When I first signed on for this job being a brand ambassador for the Big Idaho Potato and touring the country I never expected I would experience what I did this weekend. If you were a spectator checking out the scene this weekend with the many magnificent rigs and fine pieces of art you would not get to experience the underground show that occurred this weekend. You may be impressed by the fantastic job these guys do day in and day out only to have a mere few days to celebrate the hard work they put in but you’d still not gain the level of respect that I have now for what they do. I feel like I had gained a better understanding and level of respect after experiencing 7 weeks on the road right next to Phylliss Johnson, an amazing woman that works extremely hard to say the least. Because I worked the booth this weekend I got to see firsthand the level of respect and pride in ones who call themselves truck drivers, long haulers, big riggers, night riders, or cross country bandits.
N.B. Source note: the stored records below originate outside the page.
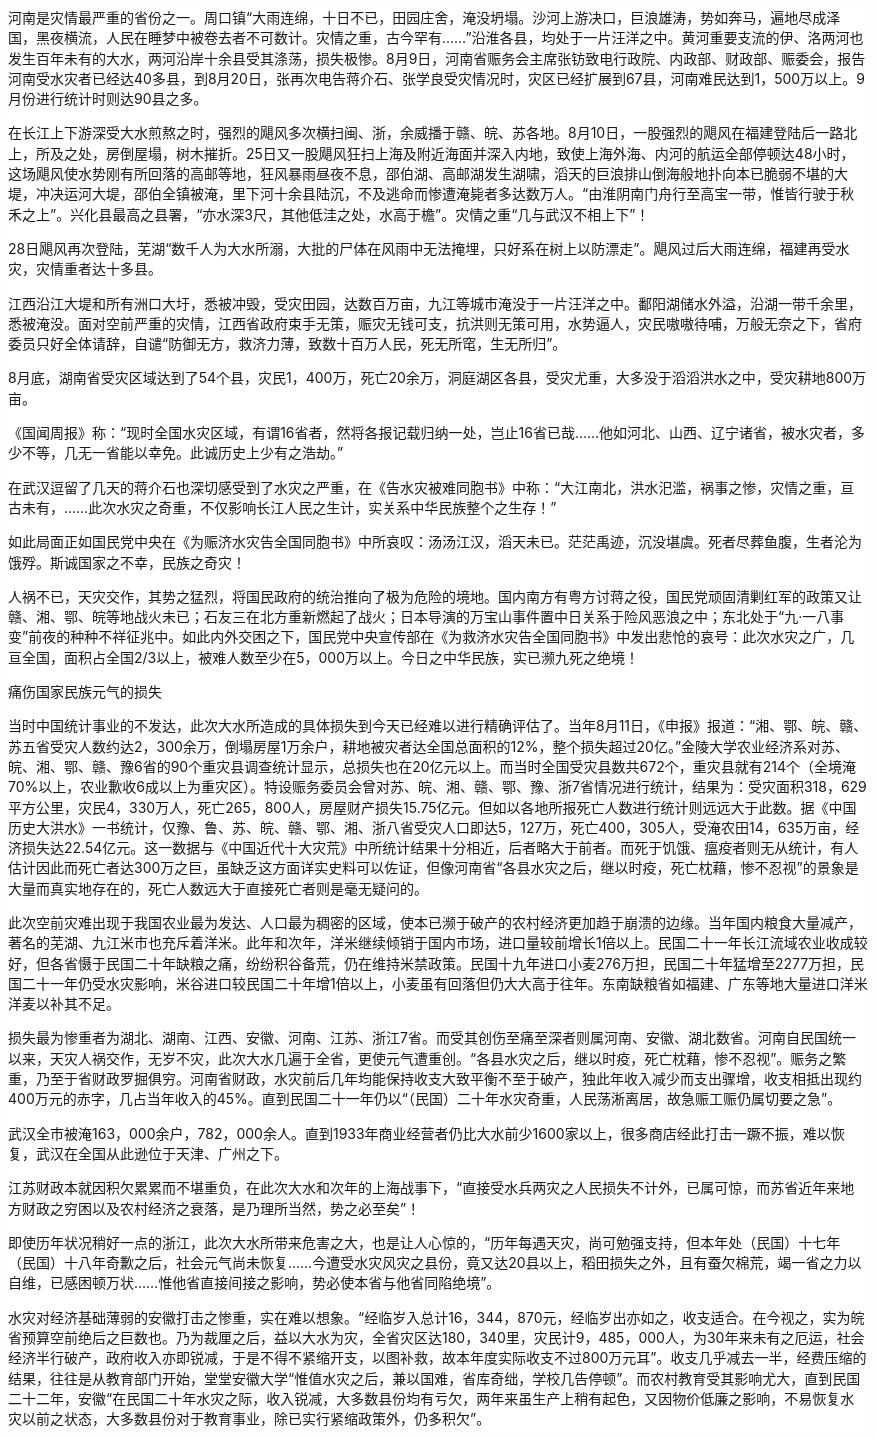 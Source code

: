河南是灾情最严重的省份之一。周口镇“大雨连绵，十日不已，田园庄舍，淹没坍塌。沙河上游决口，巨浪雄涛，势如奔马，遍地尽成泽国，黑夜横流，人民在睡梦中被卷去者不可数计。灾情之重，古今罕有……”沿淮各县，均处于一片汪洋之中。黄河重要支流的伊、洛两河也发生百年未有的大水，两河沿岸十余县受其涤荡，损失极惨。8月9日，河南省赈务会主席张钫致电行政院、内政部、财政部、赈委会，报告河南受水灾者已经达40多县，到8月20日，张再次电告蒋介石、张学良受灾情况时，灾区已经扩展到67县，河南难民达到1，500万以上。9月份进行统计时则达90县之多。


在长江上下游深受大水煎熬之时，强烈的飓风多次横扫闽、浙，余威播于赣、皖、苏各地。8月10日，一股强烈的飓风在福建登陆后一路北上，所及之处，房倒屋塌，树木摧折。25日又一股飓风狂扫上海及附近海面并深入内地，致使上海外海、内河的航运全部停顿达48小时，这场飓风使水势刚有所回落的高邮等地，狂风暴雨昼夜不息，邵伯湖、高邮湖发生湖啸，滔天的巨浪排山倒海般地扑向本已脆弱不堪的大堤，冲决运河大堤，邵伯全镇被淹，里下河十余县陆沉，不及逃命而惨遭淹毙者多达数万人。“由淮阴南门舟行至高宝一带，惟皆行驶于秋禾之上”。兴化县最高之县署，“亦水深3尺，其他低洼之处，水高于檐”。灾情之重“几与武汉不相上下”！

28日飓风再次登陆，芜湖“数千人为大水所溺，大批的尸体在风雨中无法掩埋，只好系在树上以防漂走”。飓风过后大雨连绵，福建再受水灾，灾情重者达十多县。


江西沿江大堤和所有洲口大圩，悉被冲毁，受灾田园，达数百万亩，九江等城市淹没于一片汪洋之中。鄱阳湖储水外溢，沿湖一带千余里，悉被淹没。面对空前严重的灾情，江西省政府束手无策，赈灾无钱可支，抗洪则无策可用，水势逼人，灾民嗷嗷待哺，万般无奈之下，省府委员只好全体请辞，自谴“防御无方，救济力薄，致数十百万人民，死无所窀，生无所归”。

8月底，湖南省受灾区域达到了54个县，灾民1，400万，死亡20余万，洞庭湖区各县，受灾尤重，大多没于滔滔洪水之中，受灾耕地800万亩。


《国闻周报》称：“现时全国水灾区域，有谓16省者，然将各报记载归纳一处，岂止16省已哉……他如河北、山西、辽宁诸省，被水灾者，多少不等，几无一省能以幸免。此诚历史上少有之浩劫。”


在武汉逗留了几天的蒋介石也深切感受到了水灾之严重，在《告水灾被难同胞书》中称：“大江南北，洪水汜滥，祸事之惨，灾情之重，亘古未有，……此次水灾之奇重，不仅影响长江人民之生计，实关系中华民族整个之生存！”

如此局面正如国民党中央在《为赈济水灾告全国同胞书》中所哀叹：汤汤江汉，滔天未已。茫茫禹迹，沉没堪虞。死者尽葬鱼腹，生者沦为饿殍。斯诚国家之不幸，民族之奇灾！


人祸不已，天灾交作，其势之猛烈，将国民政府的统治推向了极为危险的境地。国内南方有粤方讨蒋之役，国民党顽固清剿红军的政策又让赣、湘、鄂、皖等地战火未已；石友三在北方重新燃起了战火；日本导演的万宝山事件置中日关系于险风恶浪之中；东北处于“九·一八事变”前夜的种种不祥征兆中。如此内外交困之下，国民党中央宣传部在《为救济水灾告全国同胞书》中发出悲怆的哀号：此次水灾之广，几亘全国，面积占全国2/3以上，被难人数至少在5，000万以上。今日之中华民族，实已濒九死之绝境！

痛伤国家民族元气的损失


当时中国统计事业的不发达，此次大水所造成的具体损失到今天已经难以进行精确评估了。当年8月11日，《申报》报道：“湘、鄂、皖、赣、苏五省受灾人数约达2，300余万，倒塌房屋1万余户，耕地被灾者达全国总面积的12%，整个损失超过20亿。”金陵大学农业经济系对苏、皖、湘、鄂、赣、豫6省的90个重灾县调查统计显示，总损失也在20亿元以上。而当时全国受灾县数共672个，重灾县就有214个（全境淹70%以上，农业歉收6成以上为重灾区）。特设赈务委员会曾对苏、皖、湘、赣、鄂、豫、浙7省情况进行统计，结果为：受灾面积318，629平方公里，灾民4，330万人，死亡265，800人，房屋财产损失15.75亿元。但如以各地所报死亡人数进行统计则远远大于此数。据《中国历史大洪水》一书统计，仅豫、鲁、苏、皖、赣、鄂、湘、浙八省受灾人口即达5，127万，死亡400，305人，受淹农田14，635万亩，经济损失达22.54亿元。这一数据与《中国近代十大灾荒》中所统计结果十分相近，后者略大于前者。而死于饥饿、瘟疫者则无从统计，有人估计因此而死亡者达300万之巨，虽缺乏这方面详实史料可以佐证，但像河南省“各县水灾之后，继以时疫，死亡枕藉，惨不忍视”的景象是大量而真实地存在的，死亡人数远大于直接死亡者则是毫无疑问的。


此次空前灾难出现于我国农业最为发达、人口最为稠密的区域，使本已濒于破产的农村经济更加趋于崩溃的边缘。当年国内粮食大量减产，著名的芜湖、九江米市也充斥着洋米。此年和次年，洋米继续倾销于国内市场，进口量较前增长1倍以上。民国二十一年长江流域农业收成较好，但各省慑于民国二十年缺粮之痛，纷纷积谷备荒，仍在维持米禁政策。民国十九年进口小麦276万担，民国二十年猛增至2277万担，民国二十一年仍受水灾影响，米谷进口较民国二十年增1倍以上，小麦虽有回落但仍大大高于往年。东南缺粮省如福建、广东等地大量进口洋米洋麦以补其不足。


损失最为惨重者为湖北、湖南、江西、安徽、河南、江苏、浙江7省。而受其创伤至痛至深者则属河南、安徽、湖北数省。河南自民国统一以来，天灾人祸交作，无岁不灾，此次大水几遍于全省，更使元气遭重创。“各县水灾之后，继以时疫，死亡枕藉，惨不忍视”。赈务之繁重，乃至于省财政罗掘俱穷。河南省财政，水灾前后几年均能保持收支大致平衡不至于破产，独此年收入减少而支出骤增，收支相抵出现约400万元的赤字，几占当年收入的45%。直到民国二十一年仍以“（民国）二十年水灾奇重，人民荡淅离居，故急赈工赈仍属切要之急”。


武汉全市被淹163，000余户，782，000余人。直到1933年商业经营者仍比大水前少1600家以上，很多商店经此打击一蹶不振，难以恢复，武汉在全国从此逊位于天津、广州之下。


江苏财政本就因积欠累累而不堪重负，在此次大水和次年的上海战事下，“直接受水兵两灾之人民损失不计外，已属可惊，而苏省近年来地方财政之穷困以及农村经济之衰落，是乃理所当然，势之必至矣”！


即使历年状况稍好一点的浙江，此次大水所带来危害之大，也是让人心惊的，“历年每遇天灾，尚可勉强支持，但本年处（民国）十七年（民国）十八年奇歉之后，社会元气尚未恢复……今遭受水灾风灾之县份，竟又达20县以上，稻田损失之外，且有蚕欠棉荒，竭一省之力以自维，已感困顿万状……惟他省直接间接之影响，势必使本省与他省同陷绝境”。


水灾对经济基础薄弱的安徽打击之惨重，实在难以想象。“经临岁入总计16，344，870元，经临岁出亦如之，收支适合。在今视之，实为皖省预算空前绝后之巨数也。乃为裁厘之后，益以大水为灾，全省灾区达180，340里，灾民计9，485，000人，为30年来未有之厄运，社会经济半行破产，政府收入亦即锐减，于是不得不紧缩开支，以图补救，故本年度实际收支不过800万元耳”。收支几乎减去一半，经费压缩的结果，往往是从教育部门开始，堂堂安徽大学“惟值水灾之后，兼以国难，省库奇绌，学校几告停顿”。而农村教育受其影响尤大，直到民国二十二年，安徽“在民国二十年水灾之际，收入锐减，大多数县份均有亏欠，两年来虽生产上稍有起色，又因物价低廉之影响，不易恢复水灾以前之状态，大多数县份对于教育事业，除已实行紧缩政策外，仍多积欠”。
Most everyone that I came in contact with either knew someone, was related to someone, or worked themselves as truck drivers. I myself was mistaken for the driver of the truck at times because of where the booth was placed. I shook each person’s hand that I came into contact with looking them in the eye and sensing something deeper behind their firm grasp. It was almost as if there was a hidden brotherhood like they had served in the army together fighting in battle alongside each other or they were long lost friends from their childhood. It was an unspoken bond that stay hidden unless, like I said, you got to experience it firsthand. I quickly set the record straight that I, myself, was not the driver of the Big Idaho Potato but the brand ambassador. I didn’t sign up for the many stresses and hard work it takes carefully maneuvering the massive spud safely across the country. Riding in the truck I also get to experience the many levels of respect amongst each driver as they share the road traversing to their next destination using their CB’s as if a warning beacon for danger that lie ahead. I was happy to see this level of resect in an underground world and I give a big shout out to all the truck drivers out there that put in the many long hours traveling the dangerous roads and put in the extra time and effort to deliver our precious packages safely and on time! Thank You and Keep Truckin!